A teenage fencing prodigy with Olympic ambitions, Jill Archer loses her chance to be in the Junior World Championships by mere seconds. Though she’d rather mope, her parents drag her off on a family vacation to the Caribbean. There she discovers the rusted tip of an old pirate sword buried in the sand, a shard of metal that seems to hold magical secrets. When she pockets it, she sets off a chain of events that lands her nearly three hundred centuries in the past. She soon finds herself joining the crew of the Diana, a pirate ship captained by Marjory Cooper, who is on a Moby Dick-like quest to destroy her former skipper, the ruthless Edmund Blane. She recognizes the bit of metal as the tip of Blane’s mighty sword, created in a horrifying rite of black magic. Cooper uses it to track her nemesis down, avoiding the Royal Navy all the way. But to defeat Blane, she’ll need Jill’s help… if the teen can only overcome her hesitancy at the prospect of defeat.
Vaughn artfully manages the task of balancing a realistic depiction of pirate life and keeping the book appropriate for a young-adult audience. Jill luckily falls in with one of the more humane pirates: Cooper frees a group of enslaved Africans from the ship transporting them, taking them to Jamaica to be protected by Grandy Nanny (an historical figure now considered a national hero). The “articles” or code of conduct of the Diana echo the norms of modern capitalist democracies, and Cooper makes it clear to her crew that Jill is to be respected (if given all the rookie chores they can dredge up). Jill herself is a nicely drawn character who spends the first half of the book being gradually drawn into life at sea before coming into her own as a fencer and a woman toward the end.

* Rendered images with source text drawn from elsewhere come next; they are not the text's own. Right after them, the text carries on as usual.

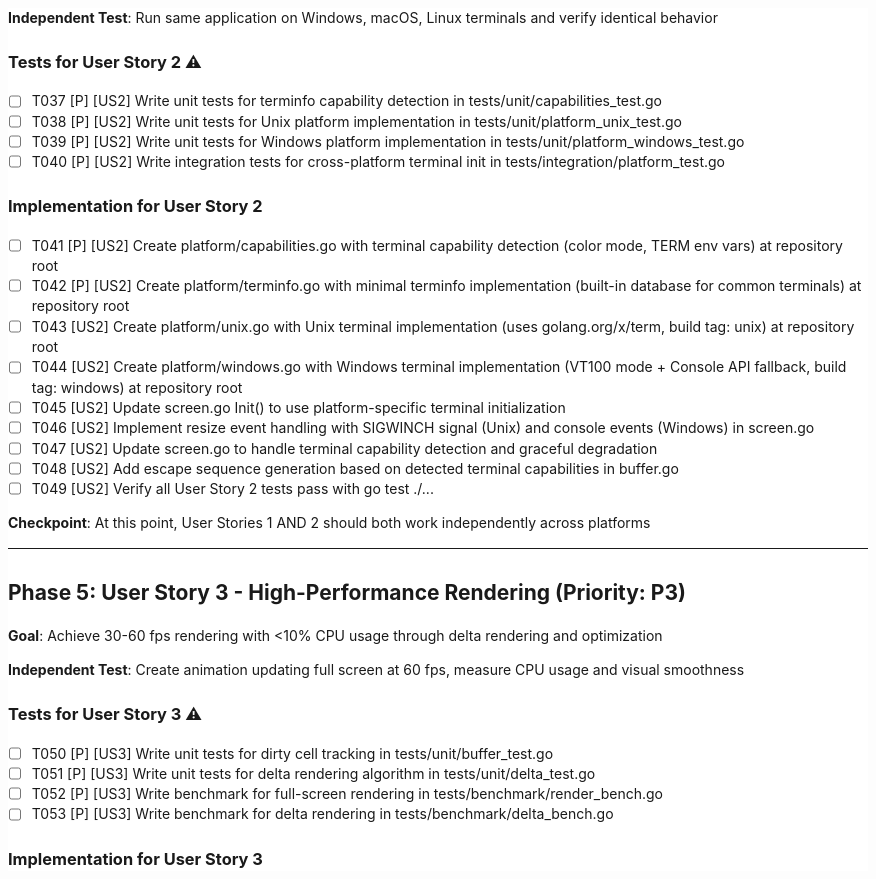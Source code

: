 **Independent Test**: Run same application on Windows, macOS, Linux terminals and verify identical behavior

### Tests for User Story 2 ⚠️

- [ ] T037 [P] [US2] Write unit tests for terminfo capability detection in tests/unit/capabilities_test.go
- [ ] T038 [P] [US2] Write unit tests for Unix platform implementation in tests/unit/platform_unix_test.go
- [ ] T039 [P] [US2] Write unit tests for Windows platform implementation in tests/unit/platform_windows_test.go
- [ ] T040 [P] [US2] Write integration tests for cross-platform terminal init in tests/integration/platform_test.go

### Implementation for User Story 2

- [ ] T041 [P] [US2] Create platform/capabilities.go with terminal capability detection (color mode, TERM env vars) at repository root
- [ ] T042 [P] [US2] Create platform/terminfo.go with minimal terminfo implementation (built-in database for common terminals) at repository root
- [ ] T043 [US2] Create platform/unix.go with Unix terminal implementation (uses golang.org/x/term, build tag: unix) at repository root
- [ ] T044 [US2] Create platform/windows.go with Windows terminal implementation (VT100 mode + Console API fallback, build tag: windows) at repository root
- [ ] T045 [US2] Update screen.go Init() to use platform-specific terminal initialization
- [ ] T046 [US2] Implement resize event handling with SIGWINCH signal (Unix) and console events (Windows) in screen.go
- [ ] T047 [US2] Update screen.go to handle terminal capability detection and graceful degradation
- [ ] T048 [US2] Add escape sequence generation based on detected terminal capabilities in buffer.go
- [ ] T049 [US2] Verify all User Story 2 tests pass with go test ./...

**Checkpoint**: At this point, User Stories 1 AND 2 should both work independently across platforms

---

## Phase 5: User Story 3 - High-Performance Rendering (Priority: P3)

**Goal**: Achieve 30-60 fps rendering with <10% CPU usage through delta rendering and optimization

**Independent Test**: Create animation updating full screen at 60 fps, measure CPU usage and visual smoothness

### Tests for User Story 3 ⚠️

- [ ] T050 [P] [US3] Write unit tests for dirty cell tracking in tests/unit/buffer_test.go
- [ ] T051 [P] [US3] Write unit tests for delta rendering algorithm in tests/unit/delta_test.go
- [ ] T052 [P] [US3] Write benchmark for full-screen rendering in tests/benchmark/render_bench.go
- [ ] T053 [P] [US3] Write benchmark for delta rendering in tests/benchmark/delta_bench.go

### Implementation for User Story 3
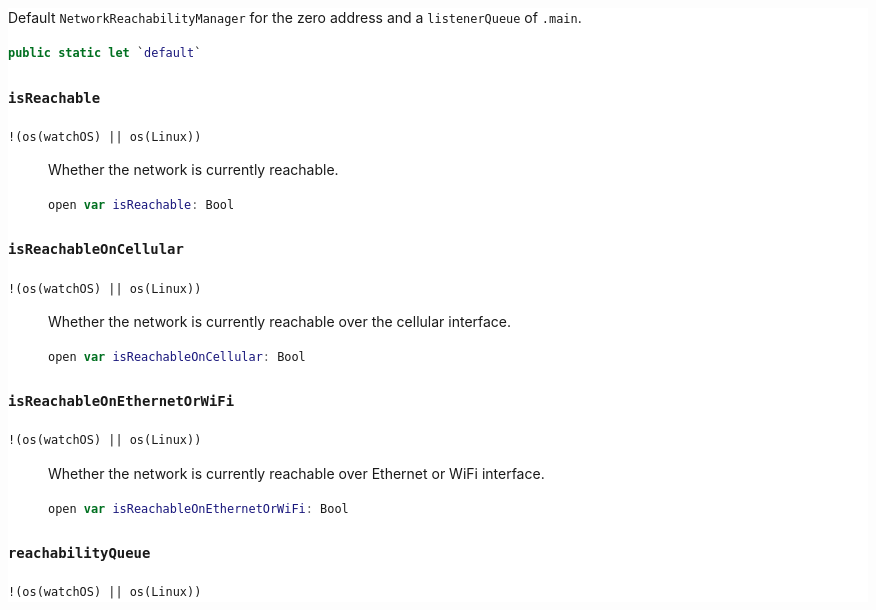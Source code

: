 Default `NetworkReachabilityManager` for the zero address and a `listenerQueue` of `.main`.

``` swift
public static let `default` 
```

</dd>
</dl>

### `isReachable`

<dl>
<dt><code>!(os(watchOS) || os(Linux))</code></dt>
<dd>

Whether the network is currently reachable.

``` swift
open var isReachable: Bool 
```

</dd>
</dl>

### `isReachableOnCellular`

<dl>
<dt><code>!(os(watchOS) || os(Linux))</code></dt>
<dd>

Whether the network is currently reachable over the cellular interface.

``` swift
open var isReachableOnCellular: Bool 
```

> 

</dd>
</dl>

### `isReachableOnEthernetOrWiFi`

<dl>
<dt><code>!(os(watchOS) || os(Linux))</code></dt>
<dd>

Whether the network is currently reachable over Ethernet or WiFi interface.

``` swift
open var isReachableOnEthernetOrWiFi: Bool 
```

</dd>
</dl>

### `reachabilityQueue`

<dl>
<dt><code>!(os(watchOS) || os(Linux))</code></dt>
<dd>
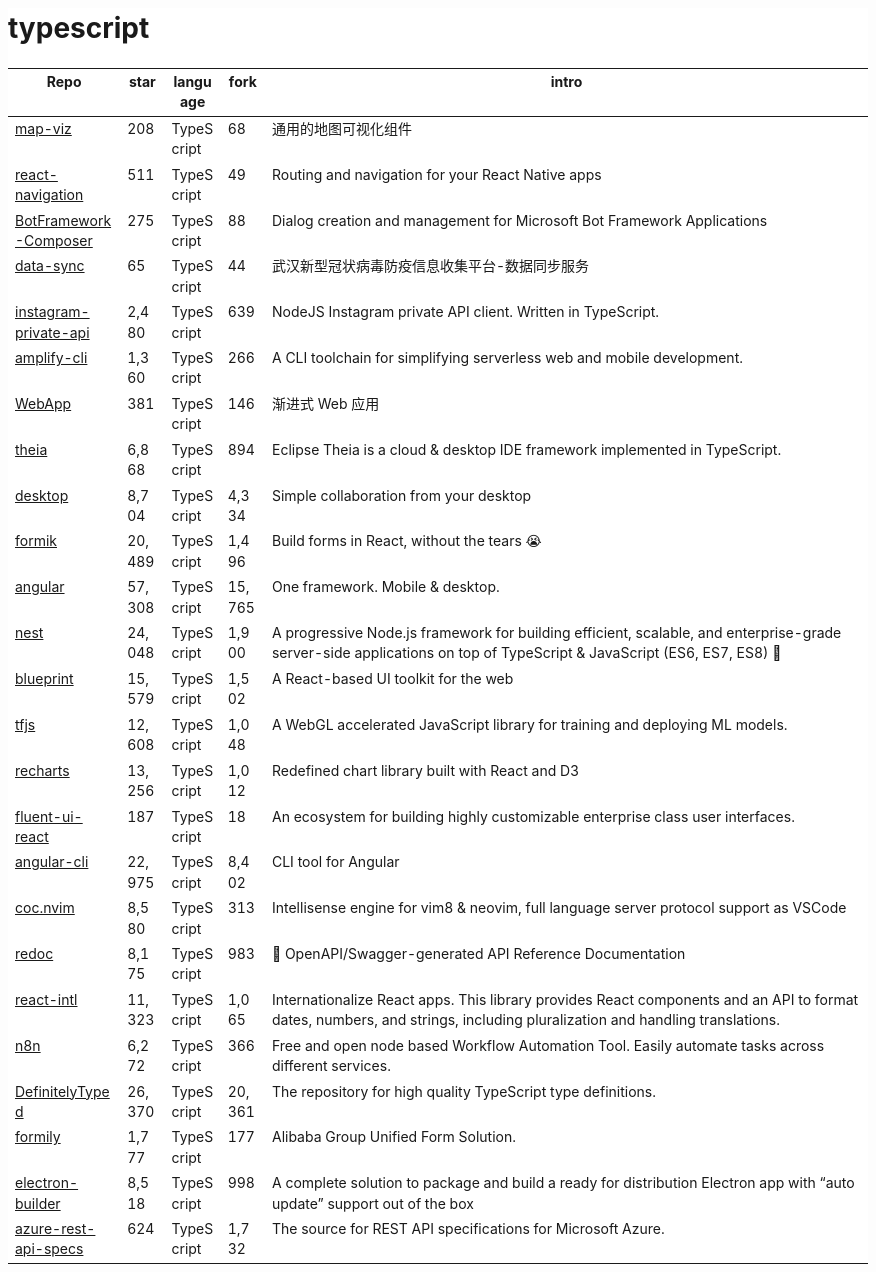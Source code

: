 
# typescript

Repo|star|language|fork|intro
-|-|-|-|-
[map-viz](https://github.com/wuhan2020/map-viz)|208|TypeScript|68|通用的地图可视化组件
[react-navigation](https://github.com/react-navigation/react-navigation)|511|TypeScript|49|Routing and navigation for your React Native apps
[BotFramework-Composer](https://github.com/microsoft/BotFramework-Composer)|275|TypeScript|88|Dialog creation and management for Microsoft Bot Framework Applications
[data-sync](https://github.com/wuhan2020/data-sync)|65|TypeScript|44|武汉新型冠状病毒防疫信息收集平台-数据同步服务
[instagram-private-api](https://github.com/dilame/instagram-private-api)|2,480|TypeScript|639|NodeJS Instagram private API client. Written in TypeScript.
[amplify-cli](https://github.com/aws-amplify/amplify-cli)|1,360|TypeScript|266|A CLI toolchain for simplifying serverless web and mobile development.
[WebApp](https://github.com/wuhan2020/WebApp)|381|TypeScript|146|渐进式 Web 应用
[theia](https://github.com/eclipse-theia/theia)|6,868|TypeScript|894|Eclipse Theia is a cloud & desktop IDE framework implemented in TypeScript.
[desktop](https://github.com/desktop/desktop)|8,704|TypeScript|4,334|Simple collaboration from your desktop
[formik](https://github.com/jaredpalmer/formik)|20,489|TypeScript|1,496|Build forms in React, without the tears 😭
[angular](https://github.com/angular/angular)|57,308|TypeScript|15,765|One framework. Mobile & desktop.
[nest](https://github.com/nestjs/nest)|24,048|TypeScript|1,900|A progressive Node.js framework for building efficient, scalable, and enterprise-grade server-side applications on top of TypeScript & JavaScript (ES6, ES7, ES8) 🚀
[blueprint](https://github.com/palantir/blueprint)|15,579|TypeScript|1,502|A React-based UI toolkit for the web
[tfjs](https://github.com/tensorflow/tfjs)|12,608|TypeScript|1,048|A WebGL accelerated JavaScript library for training and deploying ML models.
[recharts](https://github.com/recharts/recharts)|13,256|TypeScript|1,012|Redefined chart library built with React and D3
[fluent-ui-react](https://github.com/microsoft/fluent-ui-react)|187|TypeScript|18|An ecosystem for building highly customizable enterprise class user interfaces.
[angular-cli](https://github.com/angular/angular-cli)|22,975|TypeScript|8,402|CLI tool for Angular
[coc.nvim](https://github.com/neoclide/coc.nvim)|8,580|TypeScript|313|Intellisense engine for vim8 & neovim, full language server protocol support as VSCode
[redoc](https://github.com/Redocly/redoc)|8,175|TypeScript|983|📘 OpenAPI/Swagger-generated API Reference Documentation
[react-intl](https://github.com/formatjs/react-intl)|11,323|TypeScript|1,065|Internationalize React apps. This library provides React components and an API to format dates, numbers, and strings, including pluralization and handling translations.
[n8n](https://github.com/n8n-io/n8n)|6,272|TypeScript|366|Free and open node based Workflow Automation Tool. Easily automate tasks across different services.
[DefinitelyTyped](https://github.com/DefinitelyTyped/DefinitelyTyped)|26,370|TypeScript|20,361|The repository for high quality TypeScript type definitions.
[formily](https://github.com/alibaba/formily)|1,777|TypeScript|177|Alibaba Group Unified Form Solution.
[electron-builder](https://github.com/electron-userland/electron-builder)|8,518|TypeScript|998|A complete solution to package and build a ready for distribution Electron app with “auto update” support out of the box
[azure-rest-api-specs](https://github.com/Azure/azure-rest-api-specs)|624|TypeScript|1,732|The source for REST API specifications for Microsoft Azure.
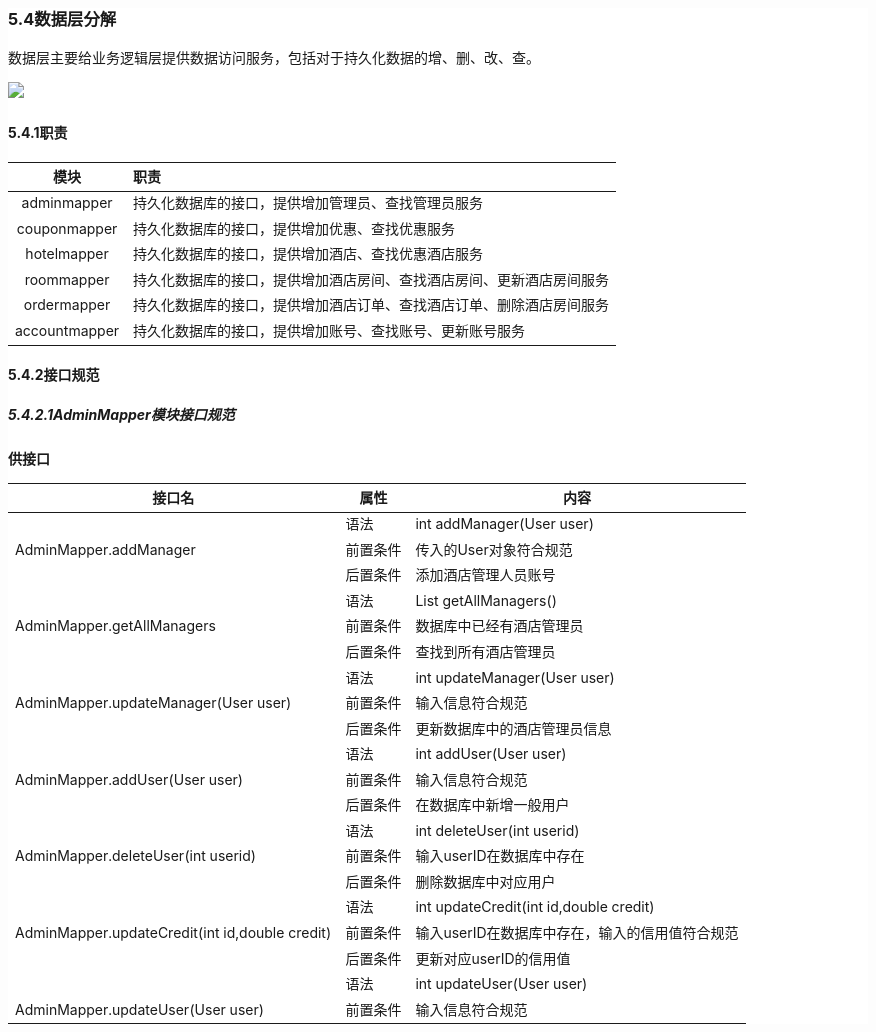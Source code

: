 

### 5.4数据层分解

数据层主要给业务逻辑层提供数据访问服务，包括对于持久化数据的增、删、改、查。

![](https://web-1302222241.cos.ap-nanjing.myqcloud.com/%E6%95%B0%E6%8D%AE%E5%B1%82%E7%B1%BB%E5%9B%BE%20%281%29.png)

#### 5.4.1职责

|     模块      | 职责                                                         |
| :-----------: | :----------------------------------------------------------- |
|  adminmapper  | 持久化数据库的接口，提供增加管理员、查找管理员服务           |
| couponmapper  | 持久化数据库的接口，提供增加优惠、查找优惠服务               |
|  hotelmapper  | 持久化数据库的接口，提供增加酒店、查找优惠酒店服务           |
|  roommapper   | 持久化数据库的接口，提供增加酒店房间、查找酒店房间、更新酒店房间服务 |
|  ordermapper  | 持久化数据库的接口，提供增加酒店订单、查找酒店订单、删除酒店房间服务 |
| accountmapper | 持久化数据库的接口，提供增加账号、查找账号、更新账号服务     |

#### 5.4.2接口规范

##### 5.4.2.1AdminMapper模块接口规范

**供接口**

| 接口名                                         | 属性     | 内容                                           |
| ---------------------------------------------- | -------- | ---------------------------------------------- |
|                                                | 语法     | int addManager(User user)                      |
| AdminMapper.addManager                         | 前置条件 | 传入的User对象符合规范                         |
|                                                | 后置条件 | 添加酒店管理人员账号                           |
|                                                | 语法     | List<User> getAllManagers()                    |
| AdminMapper.getAllManagers                     | 前置条件 | 数据库中已经有酒店管理员                       |
|                                                | 后置条件 | 查找到所有酒店管理员                           |
|                                                | 语法     | int updateManager(User user)                   |
| AdminMapper.updateManager(User user)           | 前置条件 | 输入信息符合规范                               |
|                                                | 后置条件 | 更新数据库中的酒店管理员信息                   |
|                                                | 语法     | int addUser(User user)                         |
| AdminMapper.addUser(User user)                 | 前置条件 | 输入信息符合规范                               |
|                                                | 后置条件 | 在数据库中新增一般用户                         |
|                                                | 语法     | int deleteUser(int userid)                     |
| AdminMapper.deleteUser(int userid)             | 前置条件 | 输入userID在数据库中存在                       |
|                                                | 后置条件 | 删除数据库中对应用户                           |
|                                                | 语法     | int updateCredit(int id,double credit)         |
| AdminMapper.updateCredit(int id,double credit) | 前置条件 | 输入userID在数据库中存在，输入的信用值符合规范 |
|                                                | 后置条件 | 更新对应userID的信用值                         |
|                                                | 语法     | int updateUser(User user)                      |
| AdminMapper.updateUser(User user)              | 前置条件 | 输入信息符合规范                               |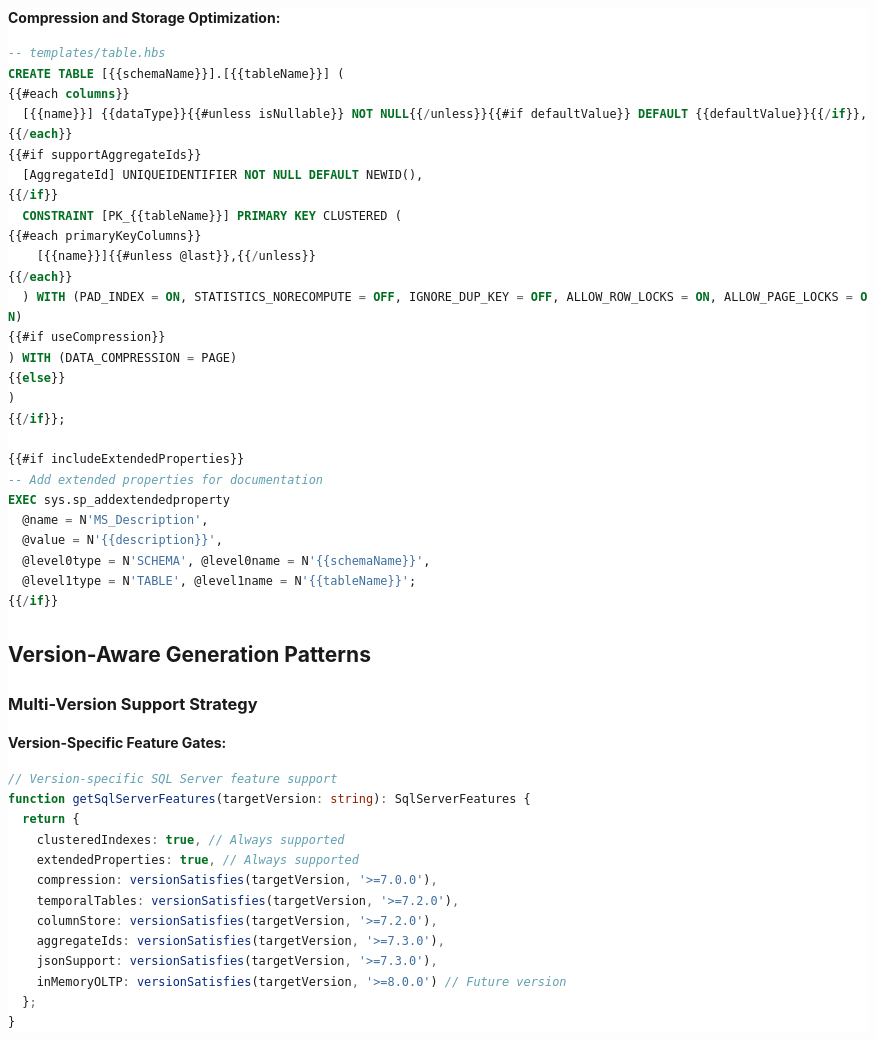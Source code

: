 **Compression and Storage Optimization:**
```sql
-- templates/table.hbs
CREATE TABLE [{{schemaName}}].[{{tableName}}] (
{{#each columns}}
  [{{name}}] {{dataType}}{{#unless isNullable}} NOT NULL{{/unless}}{{#if defaultValue}} DEFAULT {{defaultValue}}{{/if}},
{{/each}}
{{#if supportAggregateIds}}
  [AggregateId] UNIQUEIDENTIFIER NOT NULL DEFAULT NEWID(),
{{/if}}
  CONSTRAINT [PK_{{tableName}}] PRIMARY KEY CLUSTERED (
{{#each primaryKeyColumns}}
    [{{name}}]{{#unless @last}},{{/unless}}
{{/each}}
  ) WITH (PAD_INDEX = ON, STATISTICS_NORECOMPUTE = OFF, IGNORE_DUP_KEY = OFF, ALLOW_ROW_LOCKS = ON, ALLOW_PAGE_LOCKS = ON)
{{#if useCompression}}
) WITH (DATA_COMPRESSION = PAGE)
{{else}}
)
{{/if}};

{{#if includeExtendedProperties}}
-- Add extended properties for documentation
EXEC sys.sp_addextendedproperty 
  @name = N'MS_Description',
  @value = N'{{description}}',
  @level0type = N'SCHEMA', @level0name = N'{{schemaName}}',
  @level1type = N'TABLE', @level1name = N'{{tableName}}';
{{/if}}
```

## Version-Aware Generation Patterns

### Multi-Version Support Strategy

**Version-Specific Feature Gates:**
```typescript
// Version-specific SQL Server feature support
function getSqlServerFeatures(targetVersion: string): SqlServerFeatures {
  return {
    clusteredIndexes: true, // Always supported
    extendedProperties: true, // Always supported
    compression: versionSatisfies(targetVersion, '>=7.0.0'),
    temporalTables: versionSatisfies(targetVersion, '>=7.2.0'),
    columnStore: versionSatisfies(targetVersion, '>=7.2.0'),
    aggregateIds: versionSatisfies(targetVersion, '>=7.3.0'),
    jsonSupport: versionSatisfies(targetVersion, '>=7.3.0'),
    inMemoryOLTP: versionSatisfies(targetVersion, '>=8.0.0') // Future version
  };
}
```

The young man entrusted with showing her the ropes is a spirited mulatto named Henry, and the friendship that grows between the two, while tinged with romantic tension, never devolves into the smitten dependence with which too many YA authors saddle their heroines. Jill is a brave, confident young woman who makes her own decisions and lives with the consequences. I came away from the book believing her a great role model for my own daughters.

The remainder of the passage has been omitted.